(Records contained in a dataset)
*-*-*
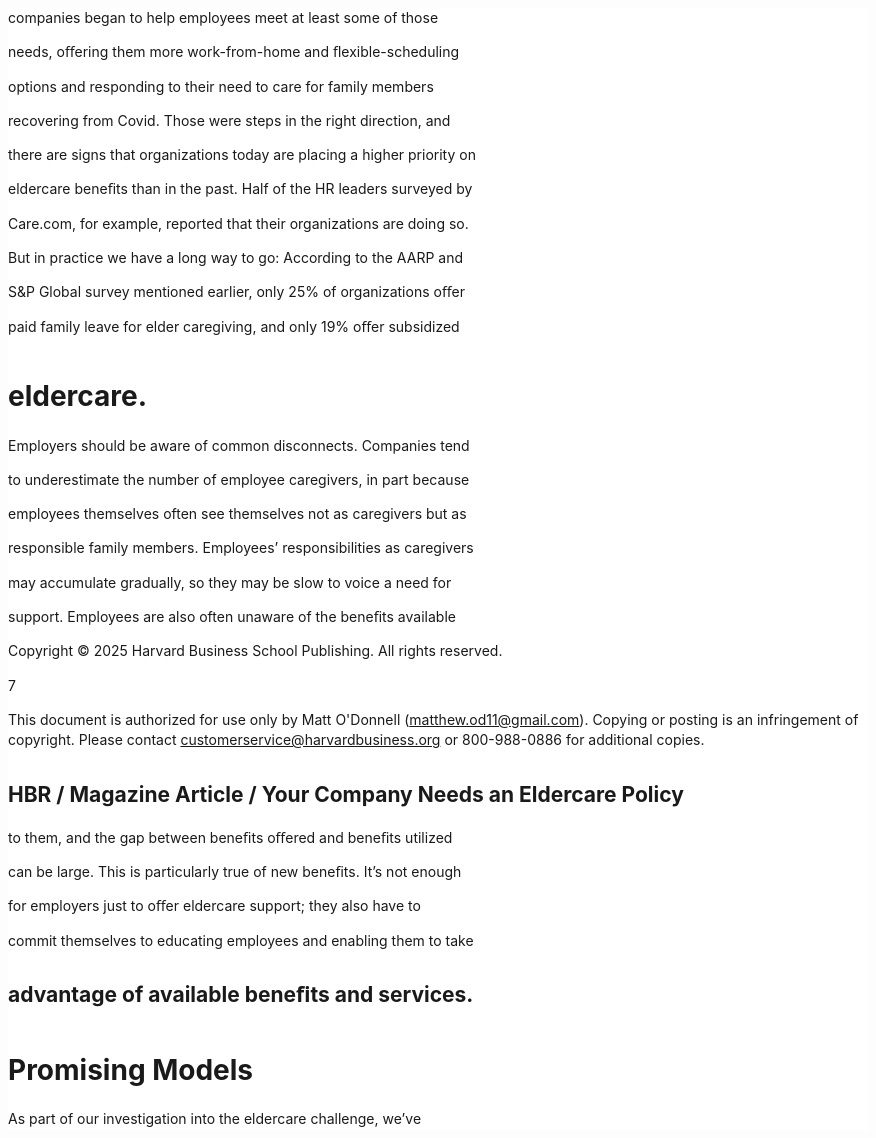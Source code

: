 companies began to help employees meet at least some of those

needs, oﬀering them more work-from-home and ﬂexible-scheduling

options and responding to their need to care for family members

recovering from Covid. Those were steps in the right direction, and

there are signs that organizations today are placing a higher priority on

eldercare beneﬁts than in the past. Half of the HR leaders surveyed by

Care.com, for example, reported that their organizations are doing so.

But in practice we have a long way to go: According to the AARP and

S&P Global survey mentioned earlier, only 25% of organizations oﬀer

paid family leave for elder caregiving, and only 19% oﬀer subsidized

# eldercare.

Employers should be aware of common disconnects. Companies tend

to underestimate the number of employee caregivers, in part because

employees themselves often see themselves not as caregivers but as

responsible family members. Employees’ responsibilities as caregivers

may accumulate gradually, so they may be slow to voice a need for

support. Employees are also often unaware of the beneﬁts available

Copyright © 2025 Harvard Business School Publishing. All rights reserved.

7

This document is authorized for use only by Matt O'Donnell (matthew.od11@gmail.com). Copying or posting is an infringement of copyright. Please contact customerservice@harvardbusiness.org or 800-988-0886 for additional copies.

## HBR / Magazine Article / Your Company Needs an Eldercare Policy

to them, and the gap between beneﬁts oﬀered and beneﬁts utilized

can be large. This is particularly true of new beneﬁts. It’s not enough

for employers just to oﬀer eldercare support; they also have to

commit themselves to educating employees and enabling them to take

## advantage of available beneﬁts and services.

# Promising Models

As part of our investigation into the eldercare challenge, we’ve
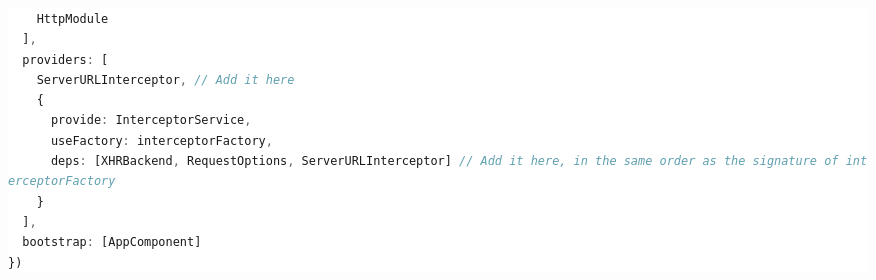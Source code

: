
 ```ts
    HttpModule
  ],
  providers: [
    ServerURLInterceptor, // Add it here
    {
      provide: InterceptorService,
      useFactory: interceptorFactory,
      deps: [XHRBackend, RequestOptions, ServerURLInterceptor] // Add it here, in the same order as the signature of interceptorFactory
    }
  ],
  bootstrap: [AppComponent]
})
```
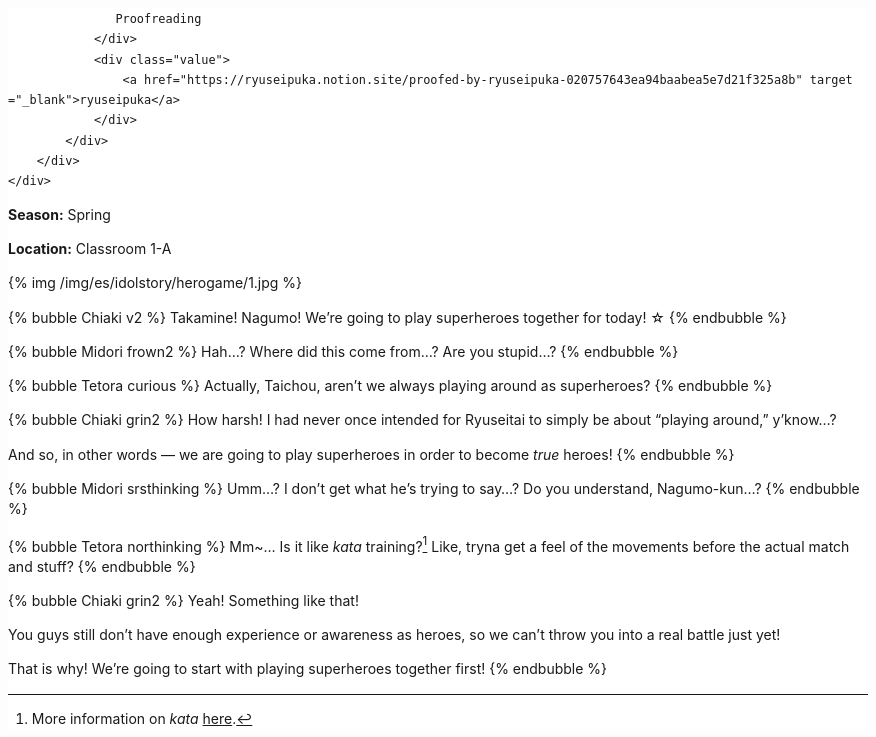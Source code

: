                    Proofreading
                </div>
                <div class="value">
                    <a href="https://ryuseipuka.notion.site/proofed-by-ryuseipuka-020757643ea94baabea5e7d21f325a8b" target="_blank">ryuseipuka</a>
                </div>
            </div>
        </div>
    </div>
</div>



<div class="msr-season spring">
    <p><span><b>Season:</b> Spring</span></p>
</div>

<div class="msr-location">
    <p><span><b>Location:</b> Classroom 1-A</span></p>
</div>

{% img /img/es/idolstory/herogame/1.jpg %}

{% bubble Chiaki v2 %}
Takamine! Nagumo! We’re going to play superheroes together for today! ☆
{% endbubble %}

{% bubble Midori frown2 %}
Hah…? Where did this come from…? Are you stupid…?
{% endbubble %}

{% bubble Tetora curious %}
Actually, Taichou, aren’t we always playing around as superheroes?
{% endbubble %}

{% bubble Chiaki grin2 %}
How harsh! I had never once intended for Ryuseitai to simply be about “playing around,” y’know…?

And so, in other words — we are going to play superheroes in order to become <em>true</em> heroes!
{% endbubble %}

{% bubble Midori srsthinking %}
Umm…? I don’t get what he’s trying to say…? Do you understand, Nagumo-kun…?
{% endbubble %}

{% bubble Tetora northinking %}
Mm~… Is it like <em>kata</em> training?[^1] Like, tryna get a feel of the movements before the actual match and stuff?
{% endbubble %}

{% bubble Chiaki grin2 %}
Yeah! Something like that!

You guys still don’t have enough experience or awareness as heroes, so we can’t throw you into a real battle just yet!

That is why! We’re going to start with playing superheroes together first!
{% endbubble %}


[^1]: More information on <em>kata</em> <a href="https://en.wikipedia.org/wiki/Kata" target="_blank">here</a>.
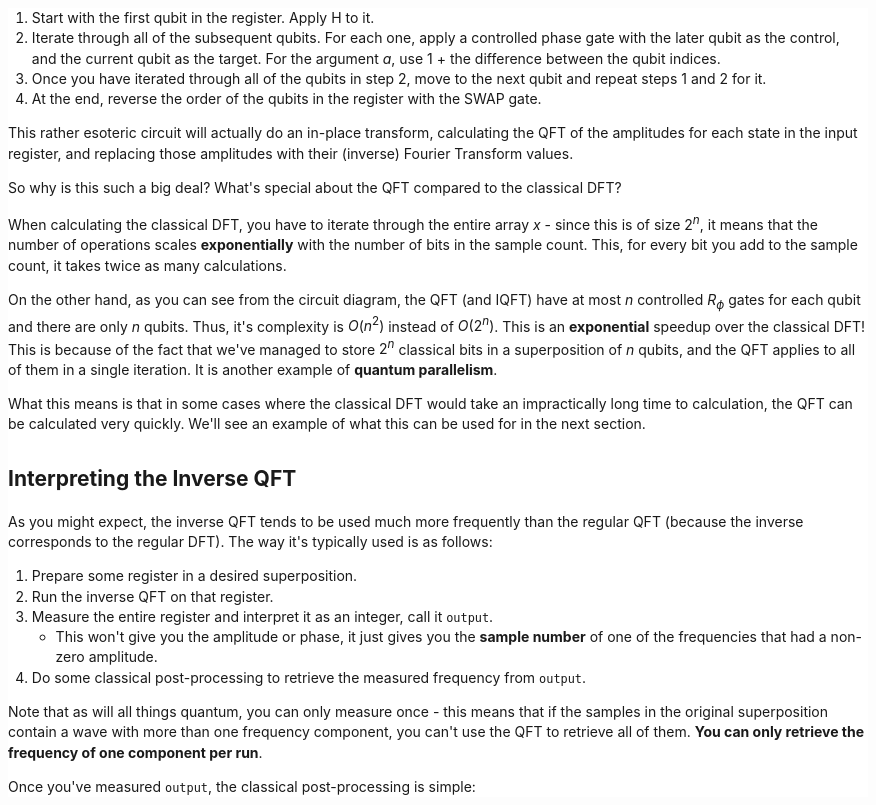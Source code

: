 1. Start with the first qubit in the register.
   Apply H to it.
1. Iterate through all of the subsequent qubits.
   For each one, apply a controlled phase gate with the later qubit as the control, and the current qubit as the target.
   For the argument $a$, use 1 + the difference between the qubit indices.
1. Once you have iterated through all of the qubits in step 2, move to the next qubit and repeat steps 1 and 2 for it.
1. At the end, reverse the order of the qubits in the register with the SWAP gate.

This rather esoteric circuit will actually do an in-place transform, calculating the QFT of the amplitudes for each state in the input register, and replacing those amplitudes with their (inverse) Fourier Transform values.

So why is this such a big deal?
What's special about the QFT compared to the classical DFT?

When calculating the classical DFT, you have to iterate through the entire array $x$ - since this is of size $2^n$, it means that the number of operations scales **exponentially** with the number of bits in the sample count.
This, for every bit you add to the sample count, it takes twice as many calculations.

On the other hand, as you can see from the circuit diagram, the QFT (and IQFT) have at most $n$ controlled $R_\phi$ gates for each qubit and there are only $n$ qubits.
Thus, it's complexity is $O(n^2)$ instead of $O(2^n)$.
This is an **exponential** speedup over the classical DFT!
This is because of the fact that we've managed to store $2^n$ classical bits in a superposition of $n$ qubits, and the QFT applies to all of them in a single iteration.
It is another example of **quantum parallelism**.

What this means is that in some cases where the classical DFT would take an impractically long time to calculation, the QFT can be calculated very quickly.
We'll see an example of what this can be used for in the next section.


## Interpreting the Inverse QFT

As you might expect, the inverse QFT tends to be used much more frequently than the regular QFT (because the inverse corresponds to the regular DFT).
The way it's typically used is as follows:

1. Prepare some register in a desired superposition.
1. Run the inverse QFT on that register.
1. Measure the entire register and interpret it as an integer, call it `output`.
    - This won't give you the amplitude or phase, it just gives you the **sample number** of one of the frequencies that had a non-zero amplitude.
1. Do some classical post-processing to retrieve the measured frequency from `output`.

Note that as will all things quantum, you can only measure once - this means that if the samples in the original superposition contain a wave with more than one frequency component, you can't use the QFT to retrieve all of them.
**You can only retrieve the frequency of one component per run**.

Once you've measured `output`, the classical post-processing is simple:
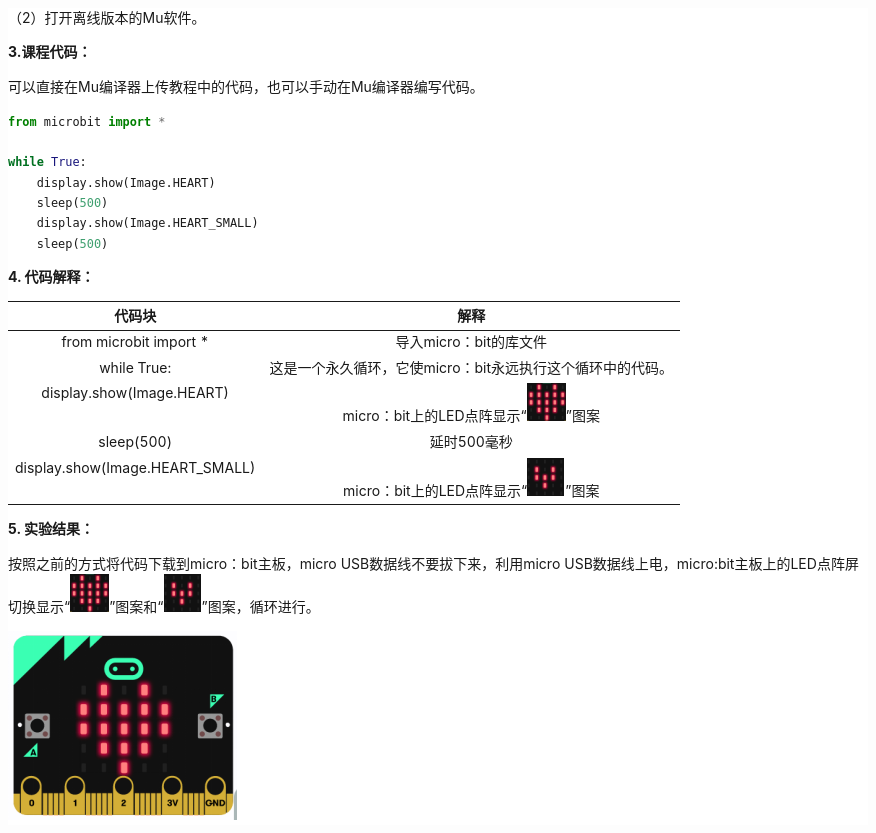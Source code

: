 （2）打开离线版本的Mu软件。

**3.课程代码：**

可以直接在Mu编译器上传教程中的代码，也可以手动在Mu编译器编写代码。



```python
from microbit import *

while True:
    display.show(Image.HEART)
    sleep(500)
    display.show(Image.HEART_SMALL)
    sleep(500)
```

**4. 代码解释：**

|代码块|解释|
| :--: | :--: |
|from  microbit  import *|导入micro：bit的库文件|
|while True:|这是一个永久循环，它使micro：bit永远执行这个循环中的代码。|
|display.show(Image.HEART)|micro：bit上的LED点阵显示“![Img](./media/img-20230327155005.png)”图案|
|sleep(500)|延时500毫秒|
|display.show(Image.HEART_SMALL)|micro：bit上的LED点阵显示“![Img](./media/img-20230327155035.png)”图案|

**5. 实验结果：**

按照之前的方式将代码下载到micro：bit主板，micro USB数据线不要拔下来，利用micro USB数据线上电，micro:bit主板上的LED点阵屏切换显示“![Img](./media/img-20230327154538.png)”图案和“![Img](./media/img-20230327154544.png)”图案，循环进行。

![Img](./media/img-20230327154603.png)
*-*-*
Pick every line of the data that includes the string "organizations".

there are signs that organizations today are placing a higher priority on
Care.com, for example, reported that their organizations are doing so.
S&P Global survey mentioned earlier, only 25% of organizations oﬀer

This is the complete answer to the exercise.